Bitcoin Air Pocket Presents Potential Fall To $73,000 – Details
Overview
Bitcoin continues to face bearish sentiment in the market, having fallen below the significant $80,000 threshold on January 31. This decline has triggered a new wave of market liquidations. A pseudonymous analyst named CryptoMe has identified an “air pocket” in the current price structure that suggests further downside potential.
What Happened
On January 31, Bitcoin’s price dipped below the crucial support level of $80,000, leading to increased market liquidations. This movement has raised concerns among investors, particularly as it marks a significant shift in market sentiment. In a QuickTake post, CryptoMe highlighted a notable “air pocket” present in the price structure, specifically between $73,000 and $80,000, which could indicate a target for further declines.
CryptoMe’s analysis is based on three distinct market metrics that confirm the existence of this price vacuum. The first metric involves liquidity levels on the Binance spot order book, which show a concentration of limit buy orders within the $73,000 to $80,000 range.

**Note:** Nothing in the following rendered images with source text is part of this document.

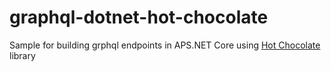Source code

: # graphql-dotnet-hot-chocolate
Sample for building grphql endpoints in APS.NET Core using [Hot Chocolate](https://github.com/ChilliCream/graphql-platform) library
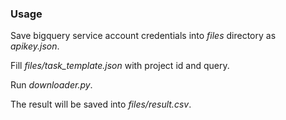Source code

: ### Usage
Save bigquery service account credentials into *files* directory as *apikey.json*.

Fill *files/task_template.json* with project id and query.

Run *downloader.py*.

The result will be saved into *files/result.csv*.
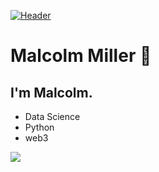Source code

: [![Header](https://raw.githubusercontent.com/MartinHeinz/<OWNER>/<OWNER>/readme_header.png "Header")](https://malrepos.github.io/)


# Malcolm Miller  👋

## I'm Malcolm.
* Data Science
* Python
* web3 

<img align="center" src="https://github-readme-stats.vercel.app/api/top-langs/?username=malrepos&theme=<THEME_NAME>" />


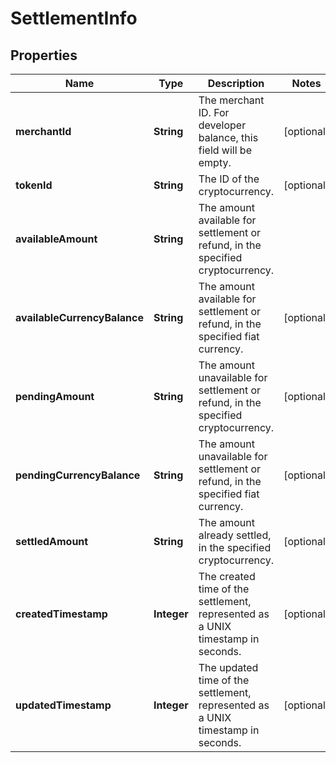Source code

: 

# SettlementInfo


## Properties

| Name | Type | Description | Notes |
|------------ | ------------- | ------------- | -------------|
|**merchantId** | **String** | The merchant ID. For developer balance, this field will be empty. |  [optional] |
|**tokenId** | **String** | The ID of the cryptocurrency. |  [optional] |
|**availableAmount** | **String** | The amount available for settlement or refund, in the specified cryptocurrency. |  |
|**availableCurrencyBalance** | **String** | The amount available for settlement or refund, in the specified fiat currency. |  [optional] |
|**pendingAmount** | **String** | The amount unavailable for settlement or refund, in the specified cryptocurrency. |  [optional] |
|**pendingCurrencyBalance** | **String** | The amount unavailable for settlement or refund, in the specified fiat currency. |  [optional] |
|**settledAmount** | **String** | The amount already settled, in the specified cryptocurrency. |  [optional] |
|**createdTimestamp** | **Integer** | The created time of the settlement, represented as a UNIX timestamp in seconds. |  [optional] |
|**updatedTimestamp** | **Integer** | The updated time of the settlement, represented as a UNIX timestamp in seconds. |  [optional] |




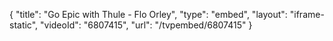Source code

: {
    "title": "Go Epic with Thule - Flo Orley",
    "type": "embed",
    "layout": "iframe-static",
    "videoId": "6807415",
    "url": "\/tvpembed\/6807415"
}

These orders were established between late October and early November, remaining untouched even as Bitcoin experienced a price surge to approximately $100,000 in late Q4 2025. This untouched liquidity cluster suggests that it may act as a short-term price magnet if bearish momentum continues, as markets tend to gravitate toward areas of unfilled liquidity during volatile periods.
The second metric examined by CryptoMe is the Unspent Transaction Output (UTXO) price histogram. UTXOs are a valuable measure of on-chain transaction activity, as they track how existing Bitcoin transactions create new ones. The analysis indicates a sparse UTXO density between $73,000 and $80,000, implying that few transactions occurred in this range. As a result, investors did not establish a cost basis that would support prices against further declines, especially now that Bitcoin has fallen below the $80,000 mark.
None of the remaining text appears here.